PROMPT: Lines before the one containing "### 3.1. 부모 -> 자식" are left out; that line and every line after it, through the end of the records, are to be reproduced exactly.

Collection entries:
━━━━

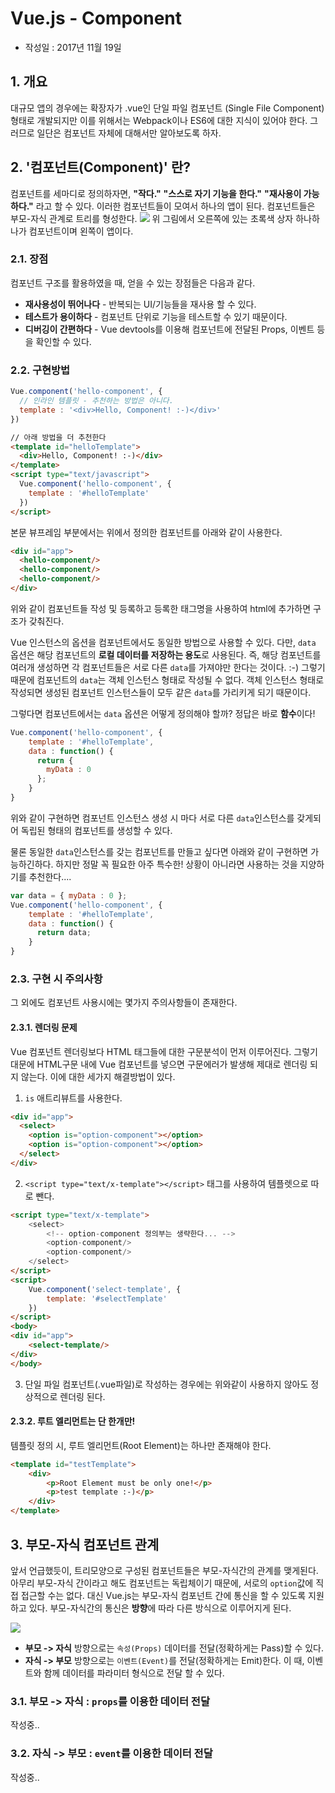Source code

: # Vue.js - Component

* 작성일 : 2017년 11월 19일

## 1. 개요

대규모 앱의 경우에는 확장자가 .vue인 단일 파일 컴포넌트 (Single File Component) 형태로 개발되지만 이를 위해서는 Webpack이나 ES6에 대한 지식이 있어야 한다. 그러므로 일단은 컴포넌트 자체에 대해서만 알아보도록 하자.

## 2. '컴포넌트(Component)' 란?
컴포넌트를 세마디로 정의하자면, **"작다."** **"스스로 자기 기능을 한다."** **"재사용이 가능하다."** 라고 할 수 있다.
이러한 컴포넌트들이 모여서 하나의 앱이 된다. 컴포넌트들은 부모-자식 관계로 트리를 형성한다.
![](https://kr.vuejs.org/images/components.png)
위 그림에서 오른쪽에 있는 초록색 상자 하나하나가 컴포넌트이며 왼쪽이 앱이다.

### 2.1. 장점
컴포넌트 구조를 활용하였을 때, 얻을 수 있는 장점들은 다음과 같다.
* **재사용성이 뛰어나다** - 반복되는 UI/기능들을 재사용 할 수 있다.
* **테스트가 용이하다** - 컴포넌트 단위로 기능을 테스트할 수 있기 때문이다.
* **디버깅이 간편하다** - Vue devtools를 이용해 컴포넌트에 전달된 Props, 이벤트 등을 확인할 수 있다.

### 2.2. 구현방법
```javascript
Vue.component('hello-component', {
  // 인라인 템플릿 - 추천하는 방법은 아니다.
  template : '<div>Hello, Component! :-)</div>'
})
```
```html
// 아래 방법을 더 추천한다
<template id="helloTemplate">
  <div>Hello, Component! :-)</div>
</template>
<script type="text/javascript">
  Vue.component('hello-component', {
    template : '#helloTemplate'
  })
</script>
```
본문 뷰프레임 부분에서는 위에서 정의한 컴포넌트를 아래와 같이 사용한다.
```html
<div id="app">
  <hello-component/>
  <hello-component/>
  <hello-component/>
</div>
```
위와 같이 컴포넌트들 작성 및 등록하고 등록한 태그명을 사용하여 html에 추가하면 구조가 갖춰진다.

Vue 인스턴스의 옵션을 컴포넌트에서도 동일한 방법으로 사용할 수 있다. 다만, `data` 옵션은 해당 컴포넌트의 **로컬 데이터를 저장하는 용도**로 사용된다. 즉, 해당 컴포넌트를 여러개 생성하면 각 컴포넌트들은 서로 다른 `data`를 가져야만 한다는 것이다. :-) 그렇기 때문에 컴포넌트의 `data`는 객체 인스턴스 형태로 작성될 수 없다. 객체 인스턴스 형태로 작성되면 생성된 컴포넌트 인스턴스들이 모두 같은 `data`를 가리키게 되기 때문이다.

그렇다면 컴포넌트에서는 `data` 옵션은 어떻게 정의해야 할까? 정답은 바로 **함수**이다!

```javascript
Vue.component('hello-component', {
    template : '#helloTemplate',
    data : function() {
      return {
        myData : 0
      };
    }
}
```
위와 같이 구현하면 컴포넌트 인스턴스 생성 시 마다 서로 다른 `data`인스턴스를 갖게되어 독립된 형태의 컴포넌트를 생성할 수 있다.

물론 동일한 `data`인스턴스를 갖는 컴포넌트를 만들고 싶다면 아래와 같이 구현하면 가능하긴하다. 하지만 정말 꼭 필요한 아주 특수한! 상황이 아니라면 사용하는 것을 지양하기를 추천한다....
```javascript
var data = { myData : 0 };
Vue.component('hello-component', {
    template : '#helloTemplate',
    data : function() {
      return data;
    }
}
```

### 2.3. 구현 시 주의사항
그 외에도 컴포넌트 사용시에는 몇가지 주의사항들이 존재한다.
#### 2.3.1. 렌더링 문제
Vue 컴포넌트 렌더링보다 HTML 태그들에 대한 구문분석이 먼저 이루어진다. 그렇기 대문에 HTML구문 내에 Vue 컴포넌트를 넣으면 구문에러가 발생해 제대로 렌더링 되지 않는다. 이에 대한 세가지 해결방법이 있다.
1. `is` 애트리뷰트를 사용한다.
```html
<div id="app">
  <select>
    <option is="option-component"></option>
    <option is="option-component"></option>
  </select>
</div>
```
2. `<script type="text/x-template"></script>` 태그를 사용하여 템플렛으로 따로 뺀다.
```html
<script type="text/x-template">
	<select>
    	<!-- option-component 정의부는 생략한다... -->
        <option-component/>
        <option-component/>
    </select>
</script>
<script>
	Vue.component('select-template', {
		template: '#selectTemplate'
	})
</script>
<body>
<div id="app">
	<select-template/>
</div>
</body>
```
3. 단일 파일 컴포넌트(.vue파일)로 작성하는 경우에는 위와같이 사용하지 않아도 정상적으로 렌더링 된다.

#### 2.3.2. 루트 엘리먼트는 단 한개만!
템플릿 정의 시, 루트 엘리먼트(Root Element)는 하나만 존재해야 한다.
```html
<template id="testTemplate">
	<div>
   		<p>Root Element must be only one!</p>
        <p>test template :-)</p>
    </div>
</template>
```

## 3. 부모-자식 컴포넌트 관계
앞서 언급했듯이, 트리모양으로 구성된 컴포넌트들은 부모-자식간의 관계를 맺게된다. 아무리 부모-자식 간이라고 해도 컴포넌트는 독립체이기 때문에, 서로의  `option`값에 직접 접근할 수는 없다. 대신 Vue.js는 부모-자식 컴포넌트 간에 통신을 할 수 있도록 지원하고 있다. 부모-자식간의 통신은 **방향**에 따라 다른 방식으로 이루어지게 된다.

![](https://kr.vuejs.org/images/props-events.png)

* **부모 -> 자식** 방향으로는 `속성(Props)` 데이터를 전달(정확하게는 Pass)할 수 있다.
* **자식 -> 부모** 방향으로는 `이벤트(Event)`를 전달(정확하게는 Emit)한다. 이 때, 이벤트와 함께 데이터를 파라미터 형식으로 전달 할 수 있다.

### 3.1. 부모 -> 자식 : `props`를 이용한 데이터 전달
작성중..

### 3.2. 자식 -> 부모 : `event`를 이용한 데이터 전달
작성중..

━━━━

REPLY TO THE EXERCISE:
### 3.1. 부모 -> 자식 : `props`를 이용한 데이터 전달
작성중..

### 3.2. 자식 -> 부모 : `event`를 이용한 데이터 전달
작성중..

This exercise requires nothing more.